▸ Requirement:
Print nothing but the lines from the start of the listing below through the line that contains "The transpose of a matrix has". Do not include the pictures.

*** Record extracts ***

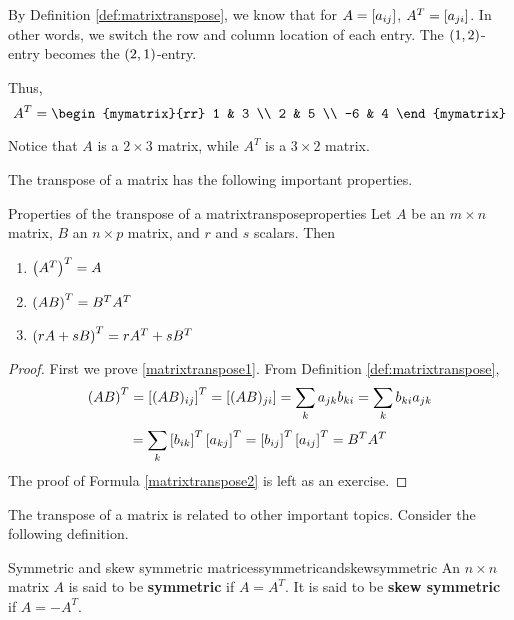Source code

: \begin{solution}
By Definition \ref{def:matrixtranspose}, we know that for $A = \left[a_{ij} \right]$, 
$A^T = \left[a_{ji} \right]$. In other words, we switch the row and column
location of each entry. The $\left(1, 2 \right)$-entry becomes the $\left(2,1 \right)$-entry.

Thus, 
\begin{equation*}
A^T = 
 \begin{mymatrix}{rr}
1 & 3 \\
2 & 5 \\
-6 & 4
\end{mymatrix} 
\end{equation*}

Notice that $A$ is a $2 \times 3$ matrix, while $A^T$ is a $3 \times 2$ matrix. 
\end{solution}

The transpose of a matrix has the following important properties.

\begin{lemma}{Properties of the transpose of a matrix}{transposeproperties}
Let $A$ be an $m\times n$ matrix, $B$ an $n\times p$ matrix, and $r$ and $s$ scalars. Then
\begin{enumerate}
\item
$\left(A^{T}\right)^{T} = A$
\item
$\left(AB\right) ^{T}=B^{T}A^{T} $ \label{matrixtranspose1}
\item
$\left(rA+ sB\right) ^{T}=rA^{T}+ sB^{T}$  \label{matrixtranspose2}
\end{enumerate}
\end{lemma}

\begin{proof}
First we prove \ref{matrixtranspose1}. From Definition \ref{def:matrixtranspose},
\begin{equation*}
\left(AB\right)^{T} = \left[(AB) _{ij} \right] ^{T}=\left[(AB)_{ji} \right]=\sum_{k}a_{jk}b_{ki}= \sum_{k}b_{ki}a_{jk} 
\end{equation*}
\begin{equation*}
= \sum_{k}\left[b_{ik}\right]^{T}\left[
a_{kj}\right]^{T}=\left[b_{ij}\right] ^{T} \left[a_{ij}\right]^{T} = B^{T}A^{T} 
\end{equation*}
The proof of Formula \ref{matrixtranspose2} is left as an exercise. 
\end{proof}

The transpose of a matrix is related to other important topics. Consider the following definition.  

\begin{definition}{Symmetric and skew symmetric matrices}{symmetricandskewsymmetric}
An $n\times n$ matrix $A$ is said to be
\textbf{symmetric} if $A=A^{T}.$ It is said to be
\textbf{skew symmetric} if $A=-A^{T}.$
\end{definition}

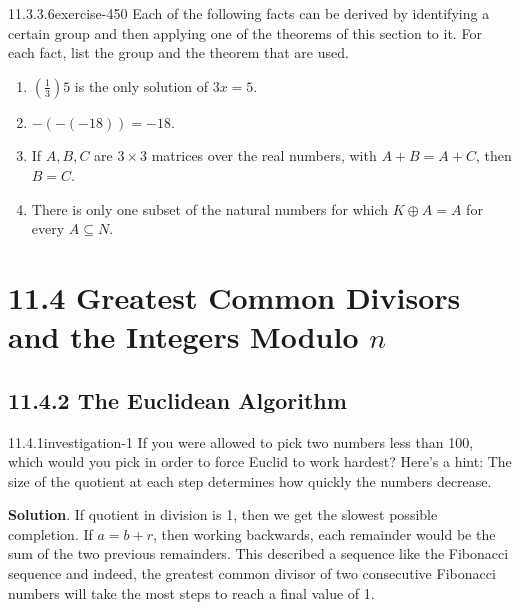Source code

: \documentclass[twoside,10pt,]{book}
\numberwithin{equation}{section}
\begin{document}
\begin{divisionsolution}{11.3.3.6}{}{exercise-450}%
\hypertarget{p-3953}{}%
Each of the following facts can be derived by identifying a certain group and then applying one of the theorems of this section to it. For each fact, list the group and the theorem that are used.\leavevmode%
\begin{enumerate}[label=(\alph*)]
\item\hypertarget{li-1795}{}\hypertarget{p-3954}{}%
\(\left(\frac{1}{3}\right)5\) is the only solution of \(3x = 5\).%
\item\hypertarget{li-1796}{}\hypertarget{p-3955}{}%
\(-(-(-18)) = -18\).%
\item\hypertarget{li-1797}{}\hypertarget{p-3956}{}%
If \(A, B, C\) are \(3\times 3\) matrices over the real numbers, with \(A + B = A + C\), then \(B = C\).%
\item\hypertarget{li-1798}{}\hypertarget{p-3957}{}%
There is only one subset of the natural numbers for which \(K \oplus  A = A\) for every \(A \subseteq N\).%
\end{enumerate}
%
\end{divisionsolution}%
\section*{11.4 Greatest Common Divisors  and the Integers Modulo \(n\)}
\subsection*{11.4.2 The Euclidean Algorithm}
\begin{investigationsolution}{11.4.1}{}{investigation-1}%
\hypertarget{p-3981}{}%
If you were allowed to pick two numbers less than 100, which would you pick in order to force Euclid to work hardest? Here's a hint:  The size of the quotient at each step determines how quickly the numbers decrease.%
\par\smallskip%
\noindent\textbf{Solution}.\quad%
\hypertarget{p-3982}{}%
If quotient in division is 1, then we get the slowest possible completion.   If \(a = b + r\), then working backwards, each remainder would be the sum of the two previous remainders.  This described a sequence like the Fibonacci sequence and indeed, the greatest common divisor of two consecutive Fibonacci numbers will take the most steps to reach a final value of 1.%
\end{investigationsolution}%
\end{document}
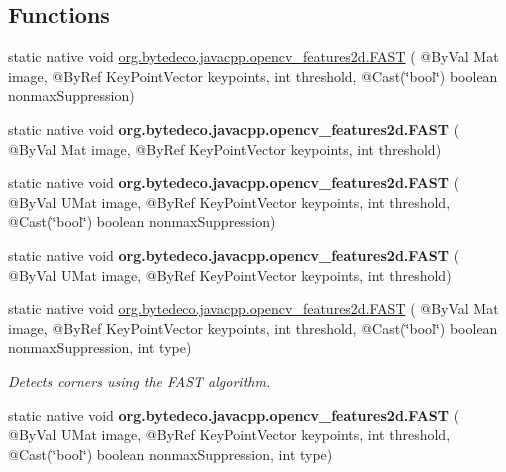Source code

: \subsection*{Functions}
\begin{DoxyCompactItemize}
\item 
static native void \hyperlink{group__features2d__main_gabceff7e5d16ac9f888fa12e3e8a3f39e}{org.\+bytedeco.\+javacpp.\+opencv\+\_\+features2d.\+F\+A\+ST} ( @By\+Val Mat image, @By\+Ref Key\+Point\+Vector keypoints, int threshold, @Cast(\char`\"{}bool\char`\"{}) boolean nonmax\+Suppression)
\item 
\mbox{\label{group__features2d__main_gaf0c4ad9499537ff96b8de123cae0fda3}} 
static native void {\bfseries org.\+bytedeco.\+javacpp.\+opencv\+\_\+features2d.\+F\+A\+ST} ( @By\+Val Mat image, @By\+Ref Key\+Point\+Vector keypoints, int threshold)
\item 
\mbox{\label{group__features2d__main_ga3fc49a28e6f2b9c04a3c2ea69347d380}} 
static native void {\bfseries org.\+bytedeco.\+javacpp.\+opencv\+\_\+features2d.\+F\+A\+ST} ( @By\+Val U\+Mat image, @By\+Ref Key\+Point\+Vector keypoints, int threshold, @Cast(\char`\"{}bool\char`\"{}) boolean nonmax\+Suppression)
\item 
\mbox{\label{group__features2d__main_ga9390c79e9e48ccd04748f933d7376f38}} 
static native void {\bfseries org.\+bytedeco.\+javacpp.\+opencv\+\_\+features2d.\+F\+A\+ST} ( @By\+Val U\+Mat image, @By\+Ref Key\+Point\+Vector keypoints, int threshold)
\item 
static native void \hyperlink{group__features2d__main_ga7b940fc6d27c261d531040a7f8dd22af}{org.\+bytedeco.\+javacpp.\+opencv\+\_\+features2d.\+F\+A\+ST} ( @By\+Val Mat image, @By\+Ref Key\+Point\+Vector keypoints, int threshold, @Cast(\char`\"{}bool\char`\"{}) boolean nonmax\+Suppression, int type)
\begin{DoxyCompactList}\small\item\em Detects corners using the F\+A\+ST algorithm. \end{DoxyCompactList}\item 
\mbox{\label{group__features2d__main_gaeec7bd1fd050f5aab2b5661e14277750}} 
static native void {\bfseries org.\+bytedeco.\+javacpp.\+opencv\+\_\+features2d.\+F\+A\+ST} ( @By\+Val U\+Mat image, @By\+Ref Key\+Point\+Vector keypoints, int threshold, @Cast(\char`\"{}bool\char`\"{}) boolean nonmax\+Suppression, int type)

\end{DoxyCompactItemize}
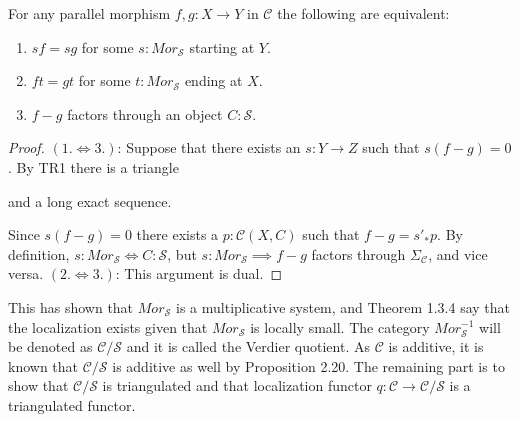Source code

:     \begin{prop}
        For any parallel morphism $f,g:X\rightarrow Y$ in $\mathcal{C}$ the following are equivalent:
        \begin{enumerate}
            \item $sf=sg$ for some $s:Mor_\mathcal{S}$ starting at $Y$.
            \item $ft=gt$ for some $t:Mor_\mathcal{S}$ ending at $X$.
            \item $f-g$ factors through an object $C:\mathcal{S}$.
        \end{enumerate}
    \end{prop}

    \begin{proof}
        $(1.\iff 3.)$:
        Suppose that there exists an $s:Y\rightarrow Z$ such that $s(f-g)=0$. By TR1 there is a triangle  and a long exact sequence.
        \begin{center}
        \end{center}
        Since $s(f-g)=0$ there exists a $p:\mathcal{C}(X,C)$ such that $f-g = s'_*p$. By definition, $s:Mor_\mathcal{S}\iff C:\mathcal{S}$, but $s:Mor_\mathcal{S}\implies f-g$ factors through $\Sigma_{\mathcal{C}}$, and vice versa.
        $(2.\iff 3.)$:
        This argument is dual.
    \end{proof}

    This has shown that $Mor_\mathcal{S}$ is a multiplicative system, and Theorem 1.3.4 say that the localization exists given that $Mor_\mathcal{S}$ is locally small. The category $Mor_\mathcal{S}^{-1}$ will be denoted as $\mathcal{C}/\mathcal{S}$ and it is called the Verdier quotient. As $\mathcal{C}$ is additive, it is known that $\mathcal{C}/\mathcal{S}$ is additive as well by Proposition 2.20. The remaining part is to show that $\mathcal{C}/\mathcal{S}$ is triangulated and that localization functor $q:\mathcal{C}\rightarrow \mathcal{C}/\mathcal{S}$ is a triangulated functor.


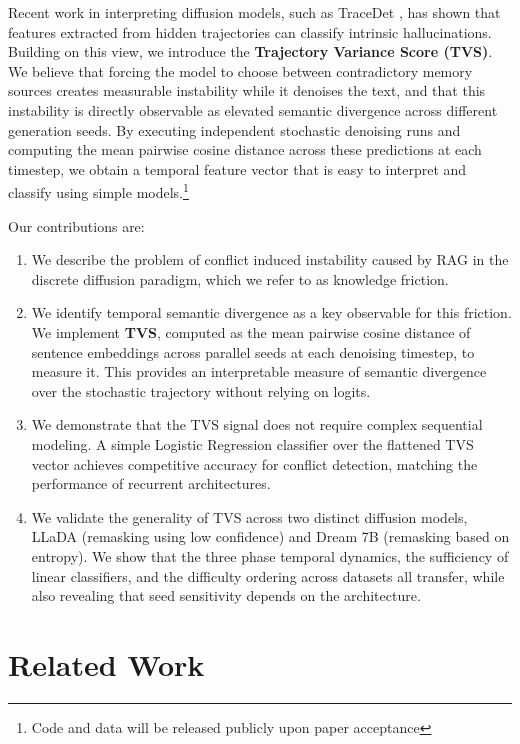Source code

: \documentclass[11pt]{article}
\begin{document}
Recent work in interpreting diffusion models, such as TraceDet \citep{tracedet2025}, has shown that features extracted from hidden trajectories can classify intrinsic hallucinations. Building on this view, we introduce the \textbf{Trajectory Variance Score (TVS)}. We believe that forcing the model to choose between contradictory memory sources creates measurable instability while it denoises the text, and that this instability is directly observable as elevated semantic divergence across different generation seeds. By executing independent stochastic denoising runs and computing the mean pairwise cosine distance across these predictions at each timestep, we obtain a temporal feature vector that is easy to interpret and classify using simple models.\footnote{Code and data will be released publicly upon paper acceptance}

Our contributions are:
\begin{enumerate}
    \item We describe the problem of conflict induced instability caused by RAG in the discrete diffusion paradigm, which we refer to as knowledge friction.
    \item We identify temporal semantic divergence as a key observable for this friction. We implement \textbf{TVS}, computed as the mean pairwise cosine distance of sentence embeddings across parallel seeds at each denoising timestep, to measure it. This provides an interpretable measure of semantic divergence over the stochastic trajectory without relying on logits.
    \item We demonstrate that the TVS signal does not require complex sequential modeling. A simple Logistic Regression classifier over the flattened TVS vector achieves competitive accuracy for conflict detection, matching the performance of recurrent architectures.
    \item We validate the generality of TVS across two distinct diffusion models, LLaDA (remasking using low confidence) and Dream 7B (remasking based on entropy). We show that the three phase temporal dynamics, the sufficiency of linear classifiers, and the difficulty ordering across datasets all transfer, while also revealing that seed sensitivity depends on the architecture.
\end{enumerate}

\section{Related Work}
\end{document}
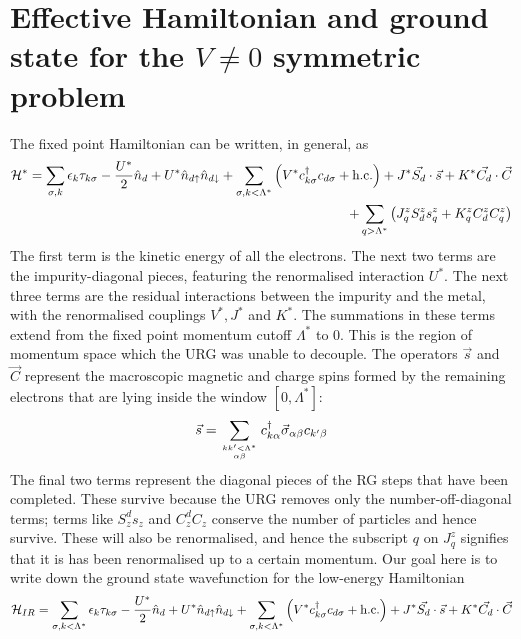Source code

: \documentclass[12pt,twoside]{report}
\numberwithin{equation}{section}
\begin{document}
\section{Effective Hamiltonian and ground state for the \(V\neq 0\) symmetric problem}
The fixed point Hamiltonian can be written, in general, as
\begin{equation}\begin{aligned}
	\mathcal{H}^* = \sum_{\sigma, k}\epsilon_k \tau_{k\sigma} - \frac{U^*}{2}\hat n_d + U^* \hat n_{d\uparrow}\hat n_{d\downarrow} + \sum_{\sigma, k < \Lambda^*}\left( V^* c^\dagger_{k\sigma}c_{d\sigma} + \text{h.c.} \right) + J^* \vec{S_d}\cdot\vec{s} + K^* \vec{C_d}\cdot\vec{C} \\
	+ \sum_{q > \Lambda^*}\left(J^z_q S^z_ds^z_q + K^z_q C^z_dC^z_q\right) 
\end{aligned}\end{equation}
The first term is the kinetic energy of all the electrons. The next two terms are the impurity-diagonal pieces, featuring the renormalised interaction \(U^*\). The next three terms are the residual interactions between the impurity and the metal, with the renormalised couplings \(V^*, J^*\) and \(K^*\). The summations in these terms extend from the fixed point momentum cutoff \(\Lambda^*\) to 0. This is the region of momentum space  which the URG was unable to decouple. The operators \(\vec s\) and \(\vec C\) represent the macroscopic magnetic and charge spins formed by the remaining electrons that are lying inside the window \(\left[ 0, \Lambda^* \right] \):
\begin{equation}\begin{aligned}
	\vec s = \sum_{kk^\prime<\Lambda^*\atop{\alpha\beta}} c^\dagger_{k\alpha}\vec \sigma_{\alpha\beta}c_{k^\prime\beta}
\end{aligned}\end{equation}
The final two terms represent the diagonal pieces of the RG steps that have been completed. These survive because the URG removes only the number-off-diagonal terms; terms like \(S^d_z s_z\) and \(C^d_z C_z\) conserve the number of particles and hence survive. These will also be renormalised, and hence the subscript \(q\) on \(J^z_q\) signifies that it is has been renormalised up to a certain momentum.
\pb Our goal here is to write down the ground state wavefunction for the low-energy Hamiltonian
\begin{equation}\begin{aligned}
	\label{fixed_point_ham}
	\mathcal{H}_{IR} = \sum_{\sigma, k<\Lambda^*}\epsilon_k \tau_{k\sigma} - \frac{U^*}{2}\hat n_d + U^* \hat n_{d\uparrow}\hat n_{d\downarrow} + \sum_{\sigma, k < \Lambda^*}\left( V^* c^\dagger_{k\sigma}c_{d\sigma} + \text{h.c.} \right) + J^* \vec{S_d}\cdot\vec{s} + K^* \vec{C_d}\cdot\vec{C}
\end{aligned}\end{equation}
\end{document}
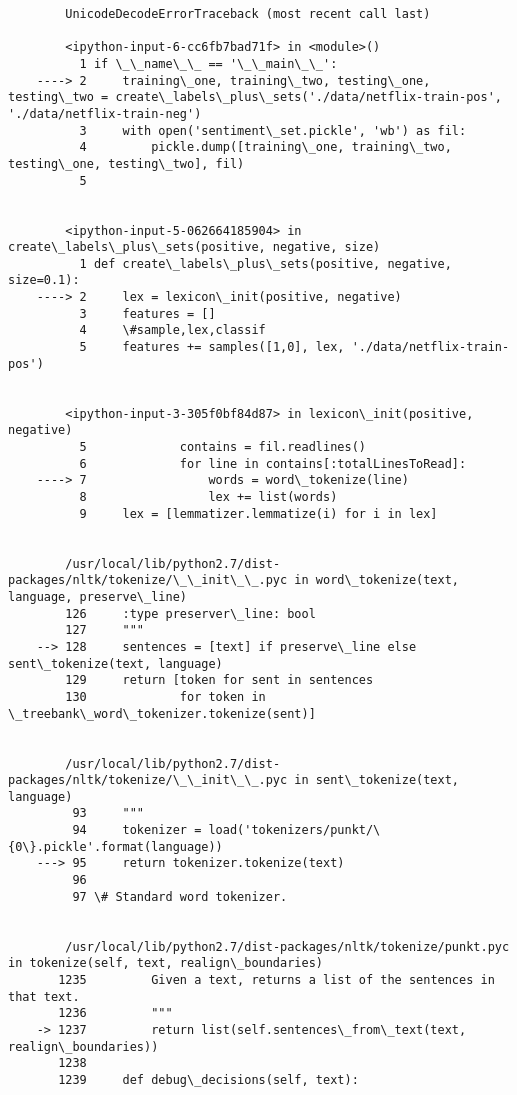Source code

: \documentclass[11pt]{article}
\begin{document}
    \begin{Verbatim}[commandchars=\\\{\}]

        

        UnicodeDecodeErrorTraceback (most recent call last)

        <ipython-input-6-cc6fb7bad71f> in <module>()
          1 if \_\_name\_\_ == '\_\_main\_\_':
    ----> 2     training\_one, training\_two, testing\_one, testing\_two = create\_labels\_plus\_sets('./data/netflix-train-pos', './data/netflix-train-neg')
          3     with open('sentiment\_set.pickle', 'wb') as fil:
          4         pickle.dump([training\_one, training\_two, testing\_one, testing\_two], fil)
          5 


        <ipython-input-5-062664185904> in create\_labels\_plus\_sets(positive, negative, size)
          1 def create\_labels\_plus\_sets(positive, negative, size=0.1):
    ----> 2     lex = lexicon\_init(positive, negative)
          3     features = []
          4     \#sample,lex,classif
          5     features += samples([1,0], lex, './data/netflix-train-pos')


        <ipython-input-3-305f0bf84d87> in lexicon\_init(positive, negative)
          5             contains = fil.readlines()
          6             for line in contains[:totalLinesToRead]:
    ----> 7                 words = word\_tokenize(line)
          8                 lex += list(words)
          9     lex = [lemmatizer.lemmatize(i) for i in lex]


        /usr/local/lib/python2.7/dist-packages/nltk/tokenize/\_\_init\_\_.pyc in word\_tokenize(text, language, preserve\_line)
        126     :type preserver\_line: bool
        127     """
    --> 128     sentences = [text] if preserve\_line else sent\_tokenize(text, language)
        129     return [token for sent in sentences
        130             for token in \_treebank\_word\_tokenizer.tokenize(sent)]


        /usr/local/lib/python2.7/dist-packages/nltk/tokenize/\_\_init\_\_.pyc in sent\_tokenize(text, language)
         93     """
         94     tokenizer = load('tokenizers/punkt/\{0\}.pickle'.format(language))
    ---> 95     return tokenizer.tokenize(text)
         96 
         97 \# Standard word tokenizer.


        /usr/local/lib/python2.7/dist-packages/nltk/tokenize/punkt.pyc in tokenize(self, text, realign\_boundaries)
       1235         Given a text, returns a list of the sentences in that text.
       1236         """
    -> 1237         return list(self.sentences\_from\_text(text, realign\_boundaries))
       1238 
       1239     def debug\_decisions(self, text):



\end{Verbatim}
\end{document}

*** End of Record extracts ***

▸ Answer:
Source code

: \begin{solution}
By Definition \ref{def:matrixtranspose}, we know that for $A = \left[a_{ij} \right]$, 
$A^T = \left[a_{ji} \right]$. In other words, we switch the row and column
location of each entry. The $\left(1, 2 \right)$-entry becomes the $\left(2,1 \right)$-entry.

Thus, 
\begin{equation*}
A^T = 
 \begin{mymatrix}{rr}
1 & 3 \\
2 & 5 \\
-6 & 4
\end{mymatrix} 
\end{equation*}

Notice that $A$ is a $2 \times 3$ matrix, while $A^T$ is a $3 \times 2$ matrix. 
\end{solution}

The transpose of a matrix has the following important properties.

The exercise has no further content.